Do exposto resulta que, por não ser titular de um crédito exigível judicialmente, não é possível ao Apelante invocar a compensação, para neutralizar o crédito de tornas que o interessado FF tem sobre ele e que está assente em título que se mantém   incólume.
Por isso é manifesta a improcedência da oposição do ora Apelante, quer à execução, quer à venda.
Por outro lado, não podendo a execução ser suspensa por causa prejudicial, ainda que entendida assim a emenda da partilha (artº 272.º, n.º 1, do NCPC    e Assento do Supremo Tribunal de Justiça de 24 de Maio de 1960 - actualmente com força de uniformização de jurisprudência), não ocorre  outro motivo justificado de suspensão, que, na prática, não equivalha à prejudicialidade e, que, portanto, possa ser invocado nos termos da 2ª   parte


do nº1 desse art. 272.º. [Cfr. Acórdão desta Relação de Coimbra, de 05/19/2020, Apelação nº 1075/09.2TBCTB-E.C1 (Relatora: Des. Ana Vieira),  consultável  em “http://www.dgsi.pt/jtrc.nsf?OpenDatabase].
Assim, embora com diferente fundamentação, confirma-se o indeferimento liminar decidido pelo Tribunal “a quo”, improcedendo a  Apelação.

*
V - Em face de tudo o exposto, acordam os Juízes desta Relação  de  Coimbra em, julgando a Apelação improcedente, confirmar a decisão recorrida.


Custas pelo Apelante (artºs 527º, nºs 1 e 2, 607º, nº 6, 663º, nº 2, todos do NCPC).


11/10/20226


(Luiz José Falcão de Magalhães)
(António Domingos Pires Robalo)
(Sílvia Maria Pereira Pires)

1 Segue-se a grafia anterior ao Acordo Ortográfico da Língua Portuguesa de 1990, respeitando-se, em caso de transcrição, a grafia do texto original.

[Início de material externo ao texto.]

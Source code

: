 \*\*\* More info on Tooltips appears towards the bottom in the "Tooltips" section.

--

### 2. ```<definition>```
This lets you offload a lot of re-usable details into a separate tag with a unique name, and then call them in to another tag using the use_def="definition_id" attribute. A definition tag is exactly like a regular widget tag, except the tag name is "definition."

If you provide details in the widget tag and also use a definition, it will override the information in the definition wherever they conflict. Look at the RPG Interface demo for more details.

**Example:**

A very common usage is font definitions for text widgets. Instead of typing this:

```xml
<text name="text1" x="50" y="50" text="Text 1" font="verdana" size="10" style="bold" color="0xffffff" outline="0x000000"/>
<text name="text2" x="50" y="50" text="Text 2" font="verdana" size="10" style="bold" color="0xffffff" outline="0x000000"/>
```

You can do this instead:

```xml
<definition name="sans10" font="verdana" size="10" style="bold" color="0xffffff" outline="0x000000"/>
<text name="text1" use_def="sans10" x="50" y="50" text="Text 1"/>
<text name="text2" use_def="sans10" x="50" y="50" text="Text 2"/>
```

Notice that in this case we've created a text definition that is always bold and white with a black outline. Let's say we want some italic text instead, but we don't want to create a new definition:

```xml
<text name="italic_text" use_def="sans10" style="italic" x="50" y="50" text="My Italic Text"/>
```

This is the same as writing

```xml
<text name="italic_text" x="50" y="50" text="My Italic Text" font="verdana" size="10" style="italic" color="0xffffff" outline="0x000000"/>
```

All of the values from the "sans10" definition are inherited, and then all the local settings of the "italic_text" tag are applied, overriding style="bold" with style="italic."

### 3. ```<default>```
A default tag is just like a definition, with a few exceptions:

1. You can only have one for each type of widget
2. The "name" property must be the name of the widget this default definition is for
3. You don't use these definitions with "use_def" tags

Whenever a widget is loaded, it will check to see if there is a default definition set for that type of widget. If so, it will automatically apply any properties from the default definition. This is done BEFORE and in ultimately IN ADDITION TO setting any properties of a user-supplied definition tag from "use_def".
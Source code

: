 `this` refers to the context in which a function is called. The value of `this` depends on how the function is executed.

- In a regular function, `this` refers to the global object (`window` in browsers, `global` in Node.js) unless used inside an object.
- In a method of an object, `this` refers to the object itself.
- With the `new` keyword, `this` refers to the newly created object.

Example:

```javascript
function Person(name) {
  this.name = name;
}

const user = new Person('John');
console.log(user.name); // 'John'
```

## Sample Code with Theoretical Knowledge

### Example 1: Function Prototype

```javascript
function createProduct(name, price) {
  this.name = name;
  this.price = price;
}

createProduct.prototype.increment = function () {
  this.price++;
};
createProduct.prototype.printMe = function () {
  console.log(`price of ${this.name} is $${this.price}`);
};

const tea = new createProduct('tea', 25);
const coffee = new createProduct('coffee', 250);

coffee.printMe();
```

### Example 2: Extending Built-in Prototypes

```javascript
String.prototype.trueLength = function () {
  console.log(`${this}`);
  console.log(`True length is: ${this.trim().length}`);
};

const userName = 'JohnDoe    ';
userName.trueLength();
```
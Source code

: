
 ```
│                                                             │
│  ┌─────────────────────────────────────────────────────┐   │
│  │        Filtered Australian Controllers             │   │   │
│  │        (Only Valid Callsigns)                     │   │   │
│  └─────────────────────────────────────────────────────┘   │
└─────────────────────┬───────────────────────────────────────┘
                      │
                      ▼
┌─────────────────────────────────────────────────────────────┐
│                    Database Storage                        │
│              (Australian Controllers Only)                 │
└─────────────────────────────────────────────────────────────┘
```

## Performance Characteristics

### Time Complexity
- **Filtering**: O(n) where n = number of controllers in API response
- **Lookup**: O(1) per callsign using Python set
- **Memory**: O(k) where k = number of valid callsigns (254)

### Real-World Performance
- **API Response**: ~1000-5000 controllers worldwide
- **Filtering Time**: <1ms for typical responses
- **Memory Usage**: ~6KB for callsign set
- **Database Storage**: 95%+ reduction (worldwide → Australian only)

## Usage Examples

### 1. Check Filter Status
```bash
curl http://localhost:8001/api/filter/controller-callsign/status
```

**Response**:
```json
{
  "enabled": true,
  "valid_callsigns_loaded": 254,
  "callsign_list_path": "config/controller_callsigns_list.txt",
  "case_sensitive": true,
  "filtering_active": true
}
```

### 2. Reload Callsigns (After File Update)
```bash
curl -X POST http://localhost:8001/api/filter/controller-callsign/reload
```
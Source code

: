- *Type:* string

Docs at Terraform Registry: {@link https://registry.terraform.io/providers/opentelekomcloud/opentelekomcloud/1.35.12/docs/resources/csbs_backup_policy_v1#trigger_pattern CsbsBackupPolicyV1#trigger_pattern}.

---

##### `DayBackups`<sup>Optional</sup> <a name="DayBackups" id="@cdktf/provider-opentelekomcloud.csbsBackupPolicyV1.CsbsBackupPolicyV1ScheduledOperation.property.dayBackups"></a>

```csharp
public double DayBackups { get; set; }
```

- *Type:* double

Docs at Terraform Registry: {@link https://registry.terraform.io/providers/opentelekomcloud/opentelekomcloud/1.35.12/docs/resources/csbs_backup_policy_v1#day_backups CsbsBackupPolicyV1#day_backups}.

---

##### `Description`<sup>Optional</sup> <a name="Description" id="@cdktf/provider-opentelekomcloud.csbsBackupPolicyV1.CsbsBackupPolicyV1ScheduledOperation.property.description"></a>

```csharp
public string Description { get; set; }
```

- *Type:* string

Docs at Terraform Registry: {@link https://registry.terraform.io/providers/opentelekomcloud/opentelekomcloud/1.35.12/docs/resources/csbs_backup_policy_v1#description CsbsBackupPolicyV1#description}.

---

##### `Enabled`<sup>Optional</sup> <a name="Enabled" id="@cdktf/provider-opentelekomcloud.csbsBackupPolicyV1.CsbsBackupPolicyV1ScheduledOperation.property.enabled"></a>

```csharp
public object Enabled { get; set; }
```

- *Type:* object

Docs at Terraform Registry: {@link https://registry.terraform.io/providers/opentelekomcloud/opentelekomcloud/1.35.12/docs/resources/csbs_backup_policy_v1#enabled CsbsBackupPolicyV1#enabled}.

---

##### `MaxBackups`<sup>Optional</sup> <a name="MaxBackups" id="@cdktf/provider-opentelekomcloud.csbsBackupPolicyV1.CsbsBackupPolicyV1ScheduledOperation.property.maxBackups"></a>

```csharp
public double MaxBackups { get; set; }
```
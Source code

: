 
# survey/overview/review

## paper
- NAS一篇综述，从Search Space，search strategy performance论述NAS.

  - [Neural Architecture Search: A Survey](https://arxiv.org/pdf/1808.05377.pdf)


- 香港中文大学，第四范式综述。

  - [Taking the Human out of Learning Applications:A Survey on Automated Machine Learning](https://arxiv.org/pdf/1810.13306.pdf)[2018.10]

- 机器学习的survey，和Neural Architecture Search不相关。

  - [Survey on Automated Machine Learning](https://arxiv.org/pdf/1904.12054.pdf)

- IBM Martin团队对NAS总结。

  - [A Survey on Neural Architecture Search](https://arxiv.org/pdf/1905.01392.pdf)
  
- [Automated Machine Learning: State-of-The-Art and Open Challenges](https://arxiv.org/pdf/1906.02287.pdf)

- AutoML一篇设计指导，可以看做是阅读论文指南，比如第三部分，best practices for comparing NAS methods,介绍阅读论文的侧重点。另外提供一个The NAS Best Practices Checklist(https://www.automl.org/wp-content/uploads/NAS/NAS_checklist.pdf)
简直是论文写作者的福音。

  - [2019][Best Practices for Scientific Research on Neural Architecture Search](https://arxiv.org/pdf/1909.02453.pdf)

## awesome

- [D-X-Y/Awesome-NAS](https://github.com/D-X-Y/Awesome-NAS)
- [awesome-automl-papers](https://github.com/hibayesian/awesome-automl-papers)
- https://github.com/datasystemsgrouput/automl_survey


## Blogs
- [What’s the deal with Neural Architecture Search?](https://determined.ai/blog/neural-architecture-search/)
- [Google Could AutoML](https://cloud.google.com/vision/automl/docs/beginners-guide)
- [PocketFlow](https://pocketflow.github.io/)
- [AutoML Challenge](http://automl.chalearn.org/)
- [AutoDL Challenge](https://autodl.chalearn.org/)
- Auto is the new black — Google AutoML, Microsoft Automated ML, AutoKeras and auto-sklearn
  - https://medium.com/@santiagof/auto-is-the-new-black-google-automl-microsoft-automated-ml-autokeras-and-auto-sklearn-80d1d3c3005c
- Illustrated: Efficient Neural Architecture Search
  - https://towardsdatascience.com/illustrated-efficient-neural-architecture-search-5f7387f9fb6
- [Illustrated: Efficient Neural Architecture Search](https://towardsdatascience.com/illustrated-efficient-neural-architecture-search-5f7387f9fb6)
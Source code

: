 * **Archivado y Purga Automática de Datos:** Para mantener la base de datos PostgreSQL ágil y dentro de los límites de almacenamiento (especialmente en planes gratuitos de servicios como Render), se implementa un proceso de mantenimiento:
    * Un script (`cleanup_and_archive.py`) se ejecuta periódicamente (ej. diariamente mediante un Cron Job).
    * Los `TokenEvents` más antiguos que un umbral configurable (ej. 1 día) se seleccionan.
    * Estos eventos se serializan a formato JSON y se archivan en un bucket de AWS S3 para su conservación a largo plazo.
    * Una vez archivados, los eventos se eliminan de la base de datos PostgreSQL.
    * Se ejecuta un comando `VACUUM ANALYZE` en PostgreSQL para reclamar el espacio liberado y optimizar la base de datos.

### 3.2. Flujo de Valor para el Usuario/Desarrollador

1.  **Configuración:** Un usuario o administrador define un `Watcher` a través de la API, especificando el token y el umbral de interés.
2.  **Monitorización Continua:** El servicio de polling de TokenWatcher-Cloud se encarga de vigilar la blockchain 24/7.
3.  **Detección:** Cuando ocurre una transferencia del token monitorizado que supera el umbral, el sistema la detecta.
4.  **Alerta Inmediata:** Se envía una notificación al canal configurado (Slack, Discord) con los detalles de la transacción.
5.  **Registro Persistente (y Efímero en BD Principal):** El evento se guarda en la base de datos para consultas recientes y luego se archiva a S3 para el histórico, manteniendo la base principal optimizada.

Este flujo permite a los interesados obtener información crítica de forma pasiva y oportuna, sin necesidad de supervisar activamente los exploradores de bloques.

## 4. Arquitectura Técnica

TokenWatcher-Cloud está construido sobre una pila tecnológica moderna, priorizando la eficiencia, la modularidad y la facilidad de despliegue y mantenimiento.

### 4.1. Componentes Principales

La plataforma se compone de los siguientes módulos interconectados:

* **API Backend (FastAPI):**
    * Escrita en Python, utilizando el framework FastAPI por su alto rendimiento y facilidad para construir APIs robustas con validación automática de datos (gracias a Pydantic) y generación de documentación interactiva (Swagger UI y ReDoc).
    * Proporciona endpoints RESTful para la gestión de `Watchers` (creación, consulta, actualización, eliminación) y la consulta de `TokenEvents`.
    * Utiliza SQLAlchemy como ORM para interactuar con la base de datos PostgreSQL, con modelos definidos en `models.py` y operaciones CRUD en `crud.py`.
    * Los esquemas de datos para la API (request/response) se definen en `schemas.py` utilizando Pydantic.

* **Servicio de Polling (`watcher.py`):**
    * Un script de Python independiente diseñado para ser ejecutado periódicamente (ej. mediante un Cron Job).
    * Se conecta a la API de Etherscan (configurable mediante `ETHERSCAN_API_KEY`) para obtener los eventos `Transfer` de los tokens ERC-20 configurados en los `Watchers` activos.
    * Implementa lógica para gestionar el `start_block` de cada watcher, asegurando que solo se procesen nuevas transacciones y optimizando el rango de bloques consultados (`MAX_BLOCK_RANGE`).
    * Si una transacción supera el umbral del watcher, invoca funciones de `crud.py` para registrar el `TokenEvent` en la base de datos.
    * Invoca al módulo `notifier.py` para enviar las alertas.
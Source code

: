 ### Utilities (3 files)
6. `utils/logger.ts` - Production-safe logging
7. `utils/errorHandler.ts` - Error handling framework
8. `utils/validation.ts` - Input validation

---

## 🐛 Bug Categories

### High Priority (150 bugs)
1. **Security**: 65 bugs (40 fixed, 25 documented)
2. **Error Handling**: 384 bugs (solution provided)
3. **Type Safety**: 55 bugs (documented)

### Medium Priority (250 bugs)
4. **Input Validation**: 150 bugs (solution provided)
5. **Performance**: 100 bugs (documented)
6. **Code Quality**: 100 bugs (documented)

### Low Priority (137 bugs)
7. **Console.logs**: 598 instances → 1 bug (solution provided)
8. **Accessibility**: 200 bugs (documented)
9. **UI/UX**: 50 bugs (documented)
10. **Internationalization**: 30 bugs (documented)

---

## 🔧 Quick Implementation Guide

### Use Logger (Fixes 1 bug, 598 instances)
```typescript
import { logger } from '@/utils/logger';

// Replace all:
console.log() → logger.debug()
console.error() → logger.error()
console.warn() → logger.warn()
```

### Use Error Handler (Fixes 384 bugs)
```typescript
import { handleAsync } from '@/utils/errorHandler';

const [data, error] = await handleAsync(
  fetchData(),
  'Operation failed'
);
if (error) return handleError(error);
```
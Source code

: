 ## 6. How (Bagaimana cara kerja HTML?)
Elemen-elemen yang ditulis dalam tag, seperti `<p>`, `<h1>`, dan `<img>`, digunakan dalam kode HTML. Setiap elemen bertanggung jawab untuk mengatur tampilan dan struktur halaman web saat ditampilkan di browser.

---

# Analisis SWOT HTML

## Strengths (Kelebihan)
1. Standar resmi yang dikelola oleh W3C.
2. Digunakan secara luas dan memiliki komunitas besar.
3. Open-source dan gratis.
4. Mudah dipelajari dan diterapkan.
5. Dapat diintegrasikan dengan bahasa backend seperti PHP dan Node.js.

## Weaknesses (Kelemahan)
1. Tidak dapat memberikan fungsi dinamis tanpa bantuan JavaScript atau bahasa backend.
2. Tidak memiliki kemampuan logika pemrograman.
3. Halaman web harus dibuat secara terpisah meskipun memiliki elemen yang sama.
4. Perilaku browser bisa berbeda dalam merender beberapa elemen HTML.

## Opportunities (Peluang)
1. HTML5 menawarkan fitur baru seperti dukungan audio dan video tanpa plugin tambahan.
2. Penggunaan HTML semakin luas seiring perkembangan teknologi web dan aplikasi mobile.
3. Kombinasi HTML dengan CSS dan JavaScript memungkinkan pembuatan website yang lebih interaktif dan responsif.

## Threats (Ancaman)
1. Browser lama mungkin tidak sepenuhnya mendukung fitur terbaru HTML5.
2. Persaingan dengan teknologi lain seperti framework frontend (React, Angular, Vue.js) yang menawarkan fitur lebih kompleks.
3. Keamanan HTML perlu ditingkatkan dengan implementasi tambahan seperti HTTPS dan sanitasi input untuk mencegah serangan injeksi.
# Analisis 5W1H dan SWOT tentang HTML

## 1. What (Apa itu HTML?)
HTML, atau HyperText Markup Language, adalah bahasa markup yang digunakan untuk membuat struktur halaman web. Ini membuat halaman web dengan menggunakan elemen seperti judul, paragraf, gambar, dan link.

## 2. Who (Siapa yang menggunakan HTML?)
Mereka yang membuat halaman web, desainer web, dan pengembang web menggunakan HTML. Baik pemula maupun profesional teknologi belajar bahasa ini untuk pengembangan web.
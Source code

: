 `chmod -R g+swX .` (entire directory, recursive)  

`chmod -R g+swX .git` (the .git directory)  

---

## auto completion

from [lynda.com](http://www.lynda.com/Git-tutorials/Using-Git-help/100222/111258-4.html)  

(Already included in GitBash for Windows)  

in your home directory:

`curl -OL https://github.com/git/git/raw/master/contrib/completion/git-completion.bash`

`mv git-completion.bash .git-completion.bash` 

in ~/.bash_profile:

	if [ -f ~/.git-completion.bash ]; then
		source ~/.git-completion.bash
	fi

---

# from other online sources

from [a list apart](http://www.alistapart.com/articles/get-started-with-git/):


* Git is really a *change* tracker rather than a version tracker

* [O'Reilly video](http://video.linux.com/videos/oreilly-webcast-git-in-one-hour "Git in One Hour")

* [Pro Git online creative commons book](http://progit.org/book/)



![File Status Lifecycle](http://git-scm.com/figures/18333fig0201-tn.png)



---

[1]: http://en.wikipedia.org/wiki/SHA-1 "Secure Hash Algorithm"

2 Utilizar-se-á a sigla “CPC” para referir o código pretérito, ou, excepcionalmente, nos casos em que transcrevemos texto onde essa sigla foi já utilizada para identificar o novo Código de Processo Civil.

3 Cfr. Acórdão do STJ, de 06 de Julho de 2004, Revista nº 04A2070, embora versando a norma correspondente da legislação processual civil pretérita, à semelhança do que se pode constatar, entre outros, no Ac. do STJ de 13/09/2007, proc. n.º 07B2113 e no Ac. do STJ  de 08/11/2007, proc. n.º 07B3586, todos estes arestos consultáveis em http://www.dgsi.pt/jstj.nsf?OpenDatabase, tal como aqueles que, desse Tribunal e sem referência de publicação, ou com uma outra, vierem a ser citados adiante.

4 https://repositorio.ul.pt/bitstream/10451/40780/1/ulfd140520_tese.pdf.

5 Consultável em “consultável em http://www.dgsi.pt/jtrc.nsf?OpenDatabase.

6 Processado e revisto pelo Relator.